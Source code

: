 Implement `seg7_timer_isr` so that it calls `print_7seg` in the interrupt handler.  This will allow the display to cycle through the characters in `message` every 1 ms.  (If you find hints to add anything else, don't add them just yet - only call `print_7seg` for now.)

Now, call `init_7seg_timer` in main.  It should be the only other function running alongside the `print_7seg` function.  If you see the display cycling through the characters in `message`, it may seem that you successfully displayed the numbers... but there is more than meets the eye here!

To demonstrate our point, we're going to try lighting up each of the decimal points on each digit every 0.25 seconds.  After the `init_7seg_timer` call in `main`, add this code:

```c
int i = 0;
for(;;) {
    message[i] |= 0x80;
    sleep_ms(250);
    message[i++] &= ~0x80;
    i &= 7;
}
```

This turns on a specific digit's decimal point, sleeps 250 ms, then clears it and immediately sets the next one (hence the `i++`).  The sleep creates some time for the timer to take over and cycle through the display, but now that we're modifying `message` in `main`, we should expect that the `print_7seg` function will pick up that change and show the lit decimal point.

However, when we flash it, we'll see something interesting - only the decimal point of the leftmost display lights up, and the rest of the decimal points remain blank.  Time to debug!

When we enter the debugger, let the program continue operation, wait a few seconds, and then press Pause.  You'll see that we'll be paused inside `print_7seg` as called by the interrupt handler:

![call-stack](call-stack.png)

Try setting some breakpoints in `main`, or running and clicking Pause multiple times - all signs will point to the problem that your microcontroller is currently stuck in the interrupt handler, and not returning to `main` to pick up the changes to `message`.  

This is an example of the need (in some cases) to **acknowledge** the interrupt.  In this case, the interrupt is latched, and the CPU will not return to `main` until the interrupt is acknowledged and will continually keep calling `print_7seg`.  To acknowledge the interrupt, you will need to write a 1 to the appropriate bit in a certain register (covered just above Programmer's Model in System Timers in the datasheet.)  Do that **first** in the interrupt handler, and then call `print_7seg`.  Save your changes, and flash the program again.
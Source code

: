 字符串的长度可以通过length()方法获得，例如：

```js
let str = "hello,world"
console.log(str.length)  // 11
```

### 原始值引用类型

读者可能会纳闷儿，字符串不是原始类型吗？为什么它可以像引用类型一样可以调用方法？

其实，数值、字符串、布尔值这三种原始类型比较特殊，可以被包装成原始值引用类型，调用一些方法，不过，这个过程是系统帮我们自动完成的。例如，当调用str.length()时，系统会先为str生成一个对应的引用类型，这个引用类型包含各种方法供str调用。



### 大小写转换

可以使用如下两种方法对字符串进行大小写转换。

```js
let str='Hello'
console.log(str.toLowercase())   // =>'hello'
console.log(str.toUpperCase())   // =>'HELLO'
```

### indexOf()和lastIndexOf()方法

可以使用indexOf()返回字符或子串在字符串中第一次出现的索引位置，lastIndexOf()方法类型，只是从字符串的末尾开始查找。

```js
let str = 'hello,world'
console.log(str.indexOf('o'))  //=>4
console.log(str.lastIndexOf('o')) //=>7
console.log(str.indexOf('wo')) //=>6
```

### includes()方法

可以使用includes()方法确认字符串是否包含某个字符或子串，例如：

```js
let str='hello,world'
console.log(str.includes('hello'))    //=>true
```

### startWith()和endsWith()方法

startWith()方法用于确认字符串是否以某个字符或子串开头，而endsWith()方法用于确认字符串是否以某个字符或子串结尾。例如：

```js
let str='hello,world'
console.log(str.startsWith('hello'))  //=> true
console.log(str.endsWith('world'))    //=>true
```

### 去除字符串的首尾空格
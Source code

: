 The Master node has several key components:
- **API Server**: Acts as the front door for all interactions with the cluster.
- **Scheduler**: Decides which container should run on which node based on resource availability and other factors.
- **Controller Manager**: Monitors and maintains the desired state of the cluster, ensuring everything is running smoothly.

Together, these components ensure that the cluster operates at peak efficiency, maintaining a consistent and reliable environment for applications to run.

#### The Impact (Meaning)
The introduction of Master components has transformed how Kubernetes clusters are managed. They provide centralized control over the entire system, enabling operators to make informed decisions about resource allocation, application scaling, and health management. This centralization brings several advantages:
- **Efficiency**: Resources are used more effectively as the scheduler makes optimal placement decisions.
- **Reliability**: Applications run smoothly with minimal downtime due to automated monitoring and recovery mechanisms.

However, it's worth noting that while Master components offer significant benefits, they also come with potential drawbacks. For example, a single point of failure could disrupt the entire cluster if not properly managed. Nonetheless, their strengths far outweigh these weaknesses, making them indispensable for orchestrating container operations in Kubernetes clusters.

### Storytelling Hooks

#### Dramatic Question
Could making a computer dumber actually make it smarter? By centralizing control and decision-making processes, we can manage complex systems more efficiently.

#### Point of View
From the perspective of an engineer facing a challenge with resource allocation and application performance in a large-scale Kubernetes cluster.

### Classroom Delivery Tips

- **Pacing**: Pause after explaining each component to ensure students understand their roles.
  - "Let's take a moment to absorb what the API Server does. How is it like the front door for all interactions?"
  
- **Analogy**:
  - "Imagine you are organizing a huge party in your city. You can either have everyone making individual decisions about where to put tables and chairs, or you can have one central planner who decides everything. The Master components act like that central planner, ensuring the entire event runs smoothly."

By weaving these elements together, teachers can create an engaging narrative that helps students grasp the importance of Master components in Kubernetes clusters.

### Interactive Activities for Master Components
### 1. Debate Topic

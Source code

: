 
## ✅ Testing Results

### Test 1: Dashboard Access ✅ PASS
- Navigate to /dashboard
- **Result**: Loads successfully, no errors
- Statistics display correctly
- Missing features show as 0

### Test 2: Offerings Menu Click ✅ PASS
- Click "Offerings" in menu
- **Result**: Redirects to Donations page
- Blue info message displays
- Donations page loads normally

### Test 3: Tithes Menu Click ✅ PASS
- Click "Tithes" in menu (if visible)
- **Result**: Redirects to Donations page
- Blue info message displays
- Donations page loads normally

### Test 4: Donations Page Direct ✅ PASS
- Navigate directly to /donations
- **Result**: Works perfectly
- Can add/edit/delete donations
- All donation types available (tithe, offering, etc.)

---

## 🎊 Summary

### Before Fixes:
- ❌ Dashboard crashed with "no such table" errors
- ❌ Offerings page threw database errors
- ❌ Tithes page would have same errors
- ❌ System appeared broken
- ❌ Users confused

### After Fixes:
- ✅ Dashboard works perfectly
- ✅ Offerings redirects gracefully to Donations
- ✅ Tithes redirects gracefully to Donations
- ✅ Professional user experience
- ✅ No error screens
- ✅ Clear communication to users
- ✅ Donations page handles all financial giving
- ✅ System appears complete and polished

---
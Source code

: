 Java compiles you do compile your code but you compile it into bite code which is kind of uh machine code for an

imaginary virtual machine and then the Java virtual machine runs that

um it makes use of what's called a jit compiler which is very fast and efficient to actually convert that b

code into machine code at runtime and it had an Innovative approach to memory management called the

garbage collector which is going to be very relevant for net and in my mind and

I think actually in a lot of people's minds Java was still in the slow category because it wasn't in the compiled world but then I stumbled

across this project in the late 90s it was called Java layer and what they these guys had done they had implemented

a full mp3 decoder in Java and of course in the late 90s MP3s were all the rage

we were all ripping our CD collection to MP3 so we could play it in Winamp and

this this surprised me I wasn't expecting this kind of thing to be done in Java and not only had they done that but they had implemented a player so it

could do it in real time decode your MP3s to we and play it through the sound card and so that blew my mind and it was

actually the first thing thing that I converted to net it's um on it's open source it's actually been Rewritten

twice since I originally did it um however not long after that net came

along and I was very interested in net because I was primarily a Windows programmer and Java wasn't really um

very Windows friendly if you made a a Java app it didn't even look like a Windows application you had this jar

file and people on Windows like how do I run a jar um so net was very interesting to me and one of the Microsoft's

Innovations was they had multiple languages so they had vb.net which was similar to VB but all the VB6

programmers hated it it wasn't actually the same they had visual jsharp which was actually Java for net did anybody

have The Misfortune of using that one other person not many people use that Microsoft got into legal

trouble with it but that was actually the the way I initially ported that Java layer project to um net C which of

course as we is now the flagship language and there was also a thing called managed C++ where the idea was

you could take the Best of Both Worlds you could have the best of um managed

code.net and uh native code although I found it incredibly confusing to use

**Exercise goal**
Copy the stretch of the records above that runs from the line with "### Test 3: Tithes Menu Click ✅ PASS" through the line with "- Can add/edit/delete donations". Both end lines belong in the copy, and nothing else does.

**Solved exercise**
### Test 3: Tithes Menu Click ✅ PASS
- Click "Tithes" in menu (if visible)
- **Result**: Redirects to Donations page
- Blue info message displays
- Donations page loads normally

### Test 4: Donations Page Direct ✅ PASS
- Navigate directly to /donations
- **Result**: Works perfectly
- Can add/edit/delete donations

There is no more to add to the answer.